Voici ce qui s'était passé :

Le 2 novembre 1793, deuxième jour de la deuxième décade du second mois de la seconde année républicaine, le citoyen Pierre-François Mourain, membre du comité de surveillance, établi aux Sables par le représentant Fayau, s'était transporté en vertu d'une commission de ce comité, au domicile de Boisson, sur les 3 heures de l'après-midi, pour apposer les scellés sur ses meubles. Il perquisitionna partout, fouilla tous les meubles à l'usage de l'ancienne soeur Saint Ambroise, et ne trouva, ainsi qu'il le relate au procès-verbal, que des livres de dévotion. Cependant, dans une petite boîte renfermant des rubans, il découvrit une pièce, une seule, qu'il qualifia de contre-révolutionnaire. C'était une lettre adressée à la citoyenne Fruchard, le 25 janvier 1791, signée G...., prêtre, laquelle fut annexée au procès-verbal.

Cette lettre absolument sans portée, était d'un de ses neveux, l'abbé Guérineau, vicaire de Triaize ; et bien que, plus tard, elle fut reconnue moins contre-révolutionnaire que ne le disait le rapport du comité de surveillance, sa destinataire n'en fut pas moins gardée en détention comme fanatique et opposée au nouveau gouvernement.

Voici du reste, le texte de cette lettre mentionnée dans le procès-verbal ci-dessus.

"A Madame, Mme de Saint-Ambroise T.-D., religieuse au couvent des Ursulines de Luçon
De T.... 25 janvier 91
Ma très chère parente,
... A l'égard de la prestation du serment civique, vous pouvez et vous devez être, ma chère cousine, parfaitement tranquille. Non, certes je ne le ferai jamais ce serment odieux et abominable, tant que les choses resteront dans leur état actuel.

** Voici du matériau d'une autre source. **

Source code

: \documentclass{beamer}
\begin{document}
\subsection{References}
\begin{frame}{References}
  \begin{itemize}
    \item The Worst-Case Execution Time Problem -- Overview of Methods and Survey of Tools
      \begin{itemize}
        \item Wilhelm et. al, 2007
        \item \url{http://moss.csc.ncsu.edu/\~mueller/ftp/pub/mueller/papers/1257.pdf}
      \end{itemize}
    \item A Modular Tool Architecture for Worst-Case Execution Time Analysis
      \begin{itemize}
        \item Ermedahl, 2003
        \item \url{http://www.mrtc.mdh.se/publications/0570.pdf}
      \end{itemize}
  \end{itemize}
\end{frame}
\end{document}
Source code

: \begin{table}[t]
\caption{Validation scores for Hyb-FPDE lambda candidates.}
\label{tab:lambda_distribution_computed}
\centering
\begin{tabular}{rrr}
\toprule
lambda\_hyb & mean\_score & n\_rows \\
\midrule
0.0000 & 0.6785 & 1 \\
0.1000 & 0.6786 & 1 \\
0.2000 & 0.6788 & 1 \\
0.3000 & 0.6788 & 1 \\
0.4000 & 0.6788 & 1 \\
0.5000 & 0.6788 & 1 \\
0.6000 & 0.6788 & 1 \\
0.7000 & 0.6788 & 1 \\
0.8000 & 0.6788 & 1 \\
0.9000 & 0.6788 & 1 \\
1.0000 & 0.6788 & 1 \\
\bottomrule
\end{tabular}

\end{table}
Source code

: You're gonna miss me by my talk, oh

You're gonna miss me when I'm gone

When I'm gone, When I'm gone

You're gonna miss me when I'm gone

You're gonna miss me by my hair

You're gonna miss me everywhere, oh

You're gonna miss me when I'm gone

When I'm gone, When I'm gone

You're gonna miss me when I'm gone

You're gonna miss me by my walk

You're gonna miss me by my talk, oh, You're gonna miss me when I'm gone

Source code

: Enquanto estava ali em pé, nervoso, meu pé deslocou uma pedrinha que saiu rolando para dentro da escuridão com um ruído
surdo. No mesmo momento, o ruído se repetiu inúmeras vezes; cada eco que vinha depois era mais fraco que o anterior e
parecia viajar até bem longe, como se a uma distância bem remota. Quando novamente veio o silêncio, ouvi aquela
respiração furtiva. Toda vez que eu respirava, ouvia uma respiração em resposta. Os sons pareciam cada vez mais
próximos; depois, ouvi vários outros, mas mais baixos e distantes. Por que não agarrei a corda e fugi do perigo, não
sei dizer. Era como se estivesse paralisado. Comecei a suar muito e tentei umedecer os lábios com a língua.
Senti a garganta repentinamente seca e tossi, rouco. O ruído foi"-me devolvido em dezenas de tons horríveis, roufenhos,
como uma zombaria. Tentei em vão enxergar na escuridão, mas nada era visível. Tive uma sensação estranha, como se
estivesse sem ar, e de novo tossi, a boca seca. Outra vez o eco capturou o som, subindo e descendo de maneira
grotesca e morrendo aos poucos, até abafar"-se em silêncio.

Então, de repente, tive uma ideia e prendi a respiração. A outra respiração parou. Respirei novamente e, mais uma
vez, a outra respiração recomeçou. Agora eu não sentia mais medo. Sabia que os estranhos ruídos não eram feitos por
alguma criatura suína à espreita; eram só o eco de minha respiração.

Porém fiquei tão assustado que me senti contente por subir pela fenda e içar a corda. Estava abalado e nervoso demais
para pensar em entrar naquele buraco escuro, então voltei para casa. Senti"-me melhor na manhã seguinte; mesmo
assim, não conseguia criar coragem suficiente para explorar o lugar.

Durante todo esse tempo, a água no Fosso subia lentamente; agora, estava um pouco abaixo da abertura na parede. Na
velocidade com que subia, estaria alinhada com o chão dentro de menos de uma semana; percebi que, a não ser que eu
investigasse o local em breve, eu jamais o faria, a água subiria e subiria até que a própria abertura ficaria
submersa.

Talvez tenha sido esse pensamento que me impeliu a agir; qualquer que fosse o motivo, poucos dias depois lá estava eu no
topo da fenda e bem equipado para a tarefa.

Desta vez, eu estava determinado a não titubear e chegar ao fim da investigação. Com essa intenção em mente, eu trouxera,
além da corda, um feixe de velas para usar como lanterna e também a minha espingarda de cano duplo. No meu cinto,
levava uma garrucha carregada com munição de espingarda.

C'est un parti que j'ai pris, non d'après aucune sollicitation particulière, pas même d'après l'exemple de nos illustres et vertueux prélats, mais bien d'après la connaissance des principes invariables que je me ferai toujours un devoir rigoureux de suivre, et auxquels je sacrifierai, s'il le faut, tout intérêt temporel dans le cas d'alternative. Il fut publié ici, dimanche dernier, ce trop fameux décret. Dimanche prochain, la municipalité, ainsi qu'il lui est strictement ordonné, va informer le procureur sindic du directoire de notre refus à mon curé et à moi. Nous en attendons tranquillement les suites, quelque fâcheuses qu'elles puissent être ; et nous sommes bien décidés à ne partir qu'à la dernière extrémité. Telles sont aussi les dispositions de nos curés voisins. J'ai appris avec douleur le départ des jeunes séminaristes, de Fruchard entre autres. - Nous sommes dans les mains de la Providence. Rien ne se fait sans ses ordres. Apprenons à nous résigner entièrement. C'est le seul moyen de conserver la paix et la tranquillité de l'âme, au milieu des contradictions et des persécutions ...
G...., prêtre."

Les causes de son arrestation sont ainsi indiquées dans des documents officiels :

"La Fruchard, ci-devant religieuse au Bernard, dans ce district ..., habitait un village de la commune du Bernard, le seul village d'icelle qui ait fourni des hommes aux brigands ; on attribue ce malheur aux prédications fanatiques de cette religieuse qui n'a pas abjuré ses principes."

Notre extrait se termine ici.